With relatively few exceptions (most of which can be described as the lowest level approaches to working with poorly developed code that cannot be modified), each instance of IDisposable must at any given time have exactly one clearly defined owner. In cases where the method returns something of the type that implements IDisposable , the contract for the method indicates whether the method of ownership is freed (in this case, the caller must ensure that the object is deleted - either by deleting the object on its own or abandoning ownership of someone to another), or the method simply returns a reference to an object belonging to someone else.

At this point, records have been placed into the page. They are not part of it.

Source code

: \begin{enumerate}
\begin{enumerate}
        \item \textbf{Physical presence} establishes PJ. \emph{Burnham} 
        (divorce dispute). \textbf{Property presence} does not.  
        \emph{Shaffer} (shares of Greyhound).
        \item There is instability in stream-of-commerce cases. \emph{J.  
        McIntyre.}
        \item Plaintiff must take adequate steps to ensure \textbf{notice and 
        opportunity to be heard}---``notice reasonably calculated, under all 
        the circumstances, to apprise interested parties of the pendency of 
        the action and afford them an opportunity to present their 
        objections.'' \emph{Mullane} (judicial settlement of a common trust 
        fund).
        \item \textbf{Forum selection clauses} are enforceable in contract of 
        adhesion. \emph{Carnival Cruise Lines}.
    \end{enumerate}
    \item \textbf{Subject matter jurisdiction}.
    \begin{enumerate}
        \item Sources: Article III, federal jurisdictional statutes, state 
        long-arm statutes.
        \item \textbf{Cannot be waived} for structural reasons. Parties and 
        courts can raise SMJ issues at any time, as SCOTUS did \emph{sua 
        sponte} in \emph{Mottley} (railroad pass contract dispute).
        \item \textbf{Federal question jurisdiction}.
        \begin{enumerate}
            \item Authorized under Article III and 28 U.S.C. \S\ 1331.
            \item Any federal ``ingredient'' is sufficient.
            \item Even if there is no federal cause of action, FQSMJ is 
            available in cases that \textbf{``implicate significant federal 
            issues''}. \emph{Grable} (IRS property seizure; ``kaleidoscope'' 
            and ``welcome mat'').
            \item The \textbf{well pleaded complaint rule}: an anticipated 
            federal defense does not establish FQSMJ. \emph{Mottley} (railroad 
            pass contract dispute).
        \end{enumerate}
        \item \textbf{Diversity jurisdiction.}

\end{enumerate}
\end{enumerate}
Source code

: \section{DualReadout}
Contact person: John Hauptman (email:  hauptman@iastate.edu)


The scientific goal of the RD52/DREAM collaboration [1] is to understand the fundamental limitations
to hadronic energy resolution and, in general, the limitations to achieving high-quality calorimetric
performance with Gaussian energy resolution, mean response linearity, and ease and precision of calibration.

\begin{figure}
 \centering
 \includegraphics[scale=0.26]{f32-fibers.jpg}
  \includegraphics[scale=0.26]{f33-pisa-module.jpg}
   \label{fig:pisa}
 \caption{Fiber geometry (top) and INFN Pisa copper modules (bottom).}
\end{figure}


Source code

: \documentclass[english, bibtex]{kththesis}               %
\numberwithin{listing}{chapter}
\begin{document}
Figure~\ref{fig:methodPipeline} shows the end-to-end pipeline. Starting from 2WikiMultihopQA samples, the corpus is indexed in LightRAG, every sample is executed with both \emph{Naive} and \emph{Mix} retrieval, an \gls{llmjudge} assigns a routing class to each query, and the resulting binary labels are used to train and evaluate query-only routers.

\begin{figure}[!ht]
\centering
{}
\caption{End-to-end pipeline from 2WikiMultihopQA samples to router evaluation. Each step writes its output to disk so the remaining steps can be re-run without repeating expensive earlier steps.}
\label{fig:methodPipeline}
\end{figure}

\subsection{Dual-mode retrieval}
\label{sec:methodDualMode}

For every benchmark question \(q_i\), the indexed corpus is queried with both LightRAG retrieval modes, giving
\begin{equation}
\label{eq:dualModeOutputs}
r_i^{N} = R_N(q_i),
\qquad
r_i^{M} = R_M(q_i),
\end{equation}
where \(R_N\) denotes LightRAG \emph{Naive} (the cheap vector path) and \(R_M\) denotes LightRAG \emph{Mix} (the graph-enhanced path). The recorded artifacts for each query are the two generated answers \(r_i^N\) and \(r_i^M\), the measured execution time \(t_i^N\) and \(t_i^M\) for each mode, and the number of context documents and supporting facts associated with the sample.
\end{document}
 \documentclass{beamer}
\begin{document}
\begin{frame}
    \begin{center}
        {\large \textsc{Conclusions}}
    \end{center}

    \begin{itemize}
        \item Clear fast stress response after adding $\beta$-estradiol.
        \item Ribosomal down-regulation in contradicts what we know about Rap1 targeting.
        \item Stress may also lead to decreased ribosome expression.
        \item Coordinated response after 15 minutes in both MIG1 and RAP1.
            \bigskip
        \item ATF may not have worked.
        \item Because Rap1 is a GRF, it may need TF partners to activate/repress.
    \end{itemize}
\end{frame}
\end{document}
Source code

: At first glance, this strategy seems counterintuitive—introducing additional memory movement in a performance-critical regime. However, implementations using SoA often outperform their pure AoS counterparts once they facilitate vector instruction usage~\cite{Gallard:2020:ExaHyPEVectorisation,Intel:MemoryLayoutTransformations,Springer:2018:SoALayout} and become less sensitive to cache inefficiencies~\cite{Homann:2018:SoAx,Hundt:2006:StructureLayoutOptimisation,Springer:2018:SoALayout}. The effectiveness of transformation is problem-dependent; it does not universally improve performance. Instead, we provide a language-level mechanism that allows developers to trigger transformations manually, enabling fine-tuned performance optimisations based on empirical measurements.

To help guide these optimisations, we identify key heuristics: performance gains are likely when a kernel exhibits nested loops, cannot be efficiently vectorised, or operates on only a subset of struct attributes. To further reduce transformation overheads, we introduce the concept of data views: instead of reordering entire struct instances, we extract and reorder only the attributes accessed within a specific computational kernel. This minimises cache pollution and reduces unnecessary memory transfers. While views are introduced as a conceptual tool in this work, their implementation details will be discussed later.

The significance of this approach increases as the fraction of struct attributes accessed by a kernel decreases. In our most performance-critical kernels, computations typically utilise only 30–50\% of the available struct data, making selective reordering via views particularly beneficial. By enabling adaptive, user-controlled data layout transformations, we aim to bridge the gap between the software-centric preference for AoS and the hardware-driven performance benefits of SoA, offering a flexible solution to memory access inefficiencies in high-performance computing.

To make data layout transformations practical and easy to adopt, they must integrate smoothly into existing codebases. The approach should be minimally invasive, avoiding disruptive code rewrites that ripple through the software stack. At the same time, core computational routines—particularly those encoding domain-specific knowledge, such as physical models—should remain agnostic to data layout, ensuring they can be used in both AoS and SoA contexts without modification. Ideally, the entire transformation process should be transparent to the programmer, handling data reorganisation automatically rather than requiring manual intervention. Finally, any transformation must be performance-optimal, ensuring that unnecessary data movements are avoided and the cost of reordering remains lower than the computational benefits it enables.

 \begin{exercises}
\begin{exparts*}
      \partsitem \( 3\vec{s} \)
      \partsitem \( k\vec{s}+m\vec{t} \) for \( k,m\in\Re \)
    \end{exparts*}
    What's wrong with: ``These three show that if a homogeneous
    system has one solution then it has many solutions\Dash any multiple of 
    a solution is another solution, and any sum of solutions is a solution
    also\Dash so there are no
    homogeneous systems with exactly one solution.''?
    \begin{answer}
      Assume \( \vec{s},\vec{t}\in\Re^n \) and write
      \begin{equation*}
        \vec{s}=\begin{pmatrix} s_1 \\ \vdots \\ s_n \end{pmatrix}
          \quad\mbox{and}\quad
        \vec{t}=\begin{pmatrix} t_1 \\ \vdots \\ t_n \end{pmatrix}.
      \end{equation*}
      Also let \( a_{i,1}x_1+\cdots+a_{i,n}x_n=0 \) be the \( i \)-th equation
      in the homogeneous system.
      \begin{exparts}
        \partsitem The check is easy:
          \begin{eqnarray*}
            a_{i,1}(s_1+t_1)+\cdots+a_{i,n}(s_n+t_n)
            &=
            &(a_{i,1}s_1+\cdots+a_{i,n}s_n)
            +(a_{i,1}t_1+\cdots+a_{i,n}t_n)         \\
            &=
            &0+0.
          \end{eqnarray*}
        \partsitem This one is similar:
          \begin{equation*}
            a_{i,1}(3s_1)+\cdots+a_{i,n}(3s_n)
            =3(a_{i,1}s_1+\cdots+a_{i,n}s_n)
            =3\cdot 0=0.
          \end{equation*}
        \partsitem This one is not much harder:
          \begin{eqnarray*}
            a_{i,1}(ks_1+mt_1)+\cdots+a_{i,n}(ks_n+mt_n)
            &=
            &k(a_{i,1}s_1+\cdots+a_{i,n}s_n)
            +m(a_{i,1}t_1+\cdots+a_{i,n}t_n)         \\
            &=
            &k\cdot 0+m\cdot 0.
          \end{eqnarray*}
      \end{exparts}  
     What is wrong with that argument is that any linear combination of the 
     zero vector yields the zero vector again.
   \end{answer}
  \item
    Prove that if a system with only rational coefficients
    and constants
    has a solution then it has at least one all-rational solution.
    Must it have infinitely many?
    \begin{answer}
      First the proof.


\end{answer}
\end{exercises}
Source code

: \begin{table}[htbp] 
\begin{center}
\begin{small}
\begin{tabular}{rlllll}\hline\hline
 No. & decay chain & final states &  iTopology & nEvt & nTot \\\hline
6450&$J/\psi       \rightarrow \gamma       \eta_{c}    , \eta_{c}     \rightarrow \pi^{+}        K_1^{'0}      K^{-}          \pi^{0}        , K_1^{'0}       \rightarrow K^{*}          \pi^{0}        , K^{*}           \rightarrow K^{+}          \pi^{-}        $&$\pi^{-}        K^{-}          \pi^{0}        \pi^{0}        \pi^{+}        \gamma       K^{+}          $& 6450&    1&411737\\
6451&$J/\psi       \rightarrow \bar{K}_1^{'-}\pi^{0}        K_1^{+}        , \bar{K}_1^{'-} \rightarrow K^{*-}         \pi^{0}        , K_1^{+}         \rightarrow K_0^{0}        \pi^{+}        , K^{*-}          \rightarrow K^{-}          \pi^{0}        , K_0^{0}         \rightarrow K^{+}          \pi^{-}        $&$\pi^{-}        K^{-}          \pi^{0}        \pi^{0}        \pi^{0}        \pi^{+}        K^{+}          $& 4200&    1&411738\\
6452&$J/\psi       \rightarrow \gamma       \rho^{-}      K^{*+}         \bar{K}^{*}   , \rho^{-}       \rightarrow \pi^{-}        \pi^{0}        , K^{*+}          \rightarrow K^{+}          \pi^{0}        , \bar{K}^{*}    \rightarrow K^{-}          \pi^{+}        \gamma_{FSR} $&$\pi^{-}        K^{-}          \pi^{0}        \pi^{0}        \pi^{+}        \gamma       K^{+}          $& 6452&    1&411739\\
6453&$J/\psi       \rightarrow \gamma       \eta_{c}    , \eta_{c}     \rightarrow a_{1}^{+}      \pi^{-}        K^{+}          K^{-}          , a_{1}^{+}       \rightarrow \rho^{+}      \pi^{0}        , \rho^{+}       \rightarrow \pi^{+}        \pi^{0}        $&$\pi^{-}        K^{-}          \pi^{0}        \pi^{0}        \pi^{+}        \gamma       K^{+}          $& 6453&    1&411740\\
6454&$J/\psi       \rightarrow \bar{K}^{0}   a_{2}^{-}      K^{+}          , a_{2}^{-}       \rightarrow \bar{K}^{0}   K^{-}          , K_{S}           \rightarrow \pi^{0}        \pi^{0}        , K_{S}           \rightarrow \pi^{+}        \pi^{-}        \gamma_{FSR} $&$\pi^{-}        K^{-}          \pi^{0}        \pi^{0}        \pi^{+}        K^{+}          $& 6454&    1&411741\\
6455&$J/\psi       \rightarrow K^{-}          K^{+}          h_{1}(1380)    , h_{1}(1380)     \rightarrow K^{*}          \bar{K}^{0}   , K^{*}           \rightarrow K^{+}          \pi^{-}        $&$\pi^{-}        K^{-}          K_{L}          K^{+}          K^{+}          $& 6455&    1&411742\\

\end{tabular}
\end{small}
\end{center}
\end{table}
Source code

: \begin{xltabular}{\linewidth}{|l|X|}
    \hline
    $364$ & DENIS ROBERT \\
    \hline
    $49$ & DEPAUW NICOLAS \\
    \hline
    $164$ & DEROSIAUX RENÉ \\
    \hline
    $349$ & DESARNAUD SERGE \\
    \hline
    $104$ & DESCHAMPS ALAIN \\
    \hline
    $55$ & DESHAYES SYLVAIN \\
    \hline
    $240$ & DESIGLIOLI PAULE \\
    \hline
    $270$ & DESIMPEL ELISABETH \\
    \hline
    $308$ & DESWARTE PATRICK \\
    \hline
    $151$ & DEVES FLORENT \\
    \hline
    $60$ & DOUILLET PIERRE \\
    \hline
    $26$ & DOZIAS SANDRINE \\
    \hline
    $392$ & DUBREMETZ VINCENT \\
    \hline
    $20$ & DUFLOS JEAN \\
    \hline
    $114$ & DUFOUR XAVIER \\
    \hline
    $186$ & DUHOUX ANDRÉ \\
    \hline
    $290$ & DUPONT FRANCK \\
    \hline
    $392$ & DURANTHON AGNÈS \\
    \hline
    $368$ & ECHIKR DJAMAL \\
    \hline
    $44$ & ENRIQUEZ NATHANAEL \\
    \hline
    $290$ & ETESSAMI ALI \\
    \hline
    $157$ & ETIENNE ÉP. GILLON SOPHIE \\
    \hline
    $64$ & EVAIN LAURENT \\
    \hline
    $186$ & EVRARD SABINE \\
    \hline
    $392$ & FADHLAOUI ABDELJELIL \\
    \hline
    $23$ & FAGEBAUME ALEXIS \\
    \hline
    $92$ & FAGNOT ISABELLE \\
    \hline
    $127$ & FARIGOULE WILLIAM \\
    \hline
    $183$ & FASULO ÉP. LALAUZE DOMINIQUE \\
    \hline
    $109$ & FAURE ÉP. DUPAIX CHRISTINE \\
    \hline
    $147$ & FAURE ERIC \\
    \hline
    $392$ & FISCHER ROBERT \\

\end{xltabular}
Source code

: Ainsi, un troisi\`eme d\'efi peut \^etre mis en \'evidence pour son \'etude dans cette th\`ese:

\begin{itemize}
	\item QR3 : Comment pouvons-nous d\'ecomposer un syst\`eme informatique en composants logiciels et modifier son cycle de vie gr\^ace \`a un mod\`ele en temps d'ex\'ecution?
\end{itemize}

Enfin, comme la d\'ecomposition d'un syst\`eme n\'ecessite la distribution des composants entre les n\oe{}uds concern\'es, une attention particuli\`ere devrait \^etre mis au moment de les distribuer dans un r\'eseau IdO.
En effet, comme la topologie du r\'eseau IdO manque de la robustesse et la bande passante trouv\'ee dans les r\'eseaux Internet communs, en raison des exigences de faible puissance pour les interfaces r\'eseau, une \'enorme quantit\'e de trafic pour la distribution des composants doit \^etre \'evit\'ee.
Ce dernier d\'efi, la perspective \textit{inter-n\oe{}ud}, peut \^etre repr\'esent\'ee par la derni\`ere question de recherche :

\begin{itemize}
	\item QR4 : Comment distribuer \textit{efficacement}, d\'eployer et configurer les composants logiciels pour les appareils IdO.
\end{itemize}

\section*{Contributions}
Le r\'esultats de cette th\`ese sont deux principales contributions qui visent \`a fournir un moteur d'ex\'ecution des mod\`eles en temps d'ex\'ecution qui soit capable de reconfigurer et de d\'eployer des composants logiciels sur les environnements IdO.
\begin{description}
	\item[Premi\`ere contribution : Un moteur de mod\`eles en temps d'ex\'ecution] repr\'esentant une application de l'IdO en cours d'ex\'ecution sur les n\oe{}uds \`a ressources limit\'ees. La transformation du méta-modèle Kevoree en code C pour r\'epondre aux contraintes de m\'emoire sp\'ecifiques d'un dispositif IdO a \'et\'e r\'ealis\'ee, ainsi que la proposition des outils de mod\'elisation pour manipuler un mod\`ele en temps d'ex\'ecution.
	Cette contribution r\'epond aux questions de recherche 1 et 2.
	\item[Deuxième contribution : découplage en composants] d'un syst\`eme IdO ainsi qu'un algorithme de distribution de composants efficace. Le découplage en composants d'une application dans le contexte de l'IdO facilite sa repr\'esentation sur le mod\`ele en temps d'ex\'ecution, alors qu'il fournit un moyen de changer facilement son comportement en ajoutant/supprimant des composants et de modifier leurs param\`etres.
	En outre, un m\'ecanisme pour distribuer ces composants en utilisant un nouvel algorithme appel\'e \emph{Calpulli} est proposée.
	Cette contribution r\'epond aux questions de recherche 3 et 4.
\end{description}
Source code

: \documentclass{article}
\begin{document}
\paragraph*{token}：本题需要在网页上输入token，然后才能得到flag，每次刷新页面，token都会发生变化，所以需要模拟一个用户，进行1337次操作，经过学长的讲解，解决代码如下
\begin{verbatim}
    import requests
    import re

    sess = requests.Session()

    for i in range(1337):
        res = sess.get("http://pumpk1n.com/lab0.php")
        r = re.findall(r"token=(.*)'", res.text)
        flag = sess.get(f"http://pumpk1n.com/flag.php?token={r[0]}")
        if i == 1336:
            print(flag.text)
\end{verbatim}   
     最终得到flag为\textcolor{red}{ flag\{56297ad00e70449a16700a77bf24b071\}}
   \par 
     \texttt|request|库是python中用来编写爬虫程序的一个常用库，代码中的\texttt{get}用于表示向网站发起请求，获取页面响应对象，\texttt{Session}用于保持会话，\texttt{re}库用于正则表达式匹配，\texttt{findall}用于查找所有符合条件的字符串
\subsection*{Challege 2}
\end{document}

In correctly written code, the question of whether an object should be placed is rarely a court decision. The owner of the object must ensure its placement; no one else should dispose of it. Sometimes it may be necessary for a method to accept a parameter indicating whether the method should transfer ownership of IDisposable . For example, if the code wants to create a sound, pass it on to the method “start playing sound” and will never want to deal with this sound again, it may be most convenient for the code to play a sound that receives reception and delete the sound when it is done; however, if the code wants to be able to play sound several times, and will ensure that the sound object remains alive until it is needed, it would be more convenient if the sound code did not become owned. Using separate methods may be cleaner in some cases, but using a parameter can help encapsulation.
As a rule, when the code returns a list of objects that implement IDisposable , the purpose of the code is to identify objects without conveying any interest to them. In the absence of ownership, the code receiving such a list should not call Dispose on it.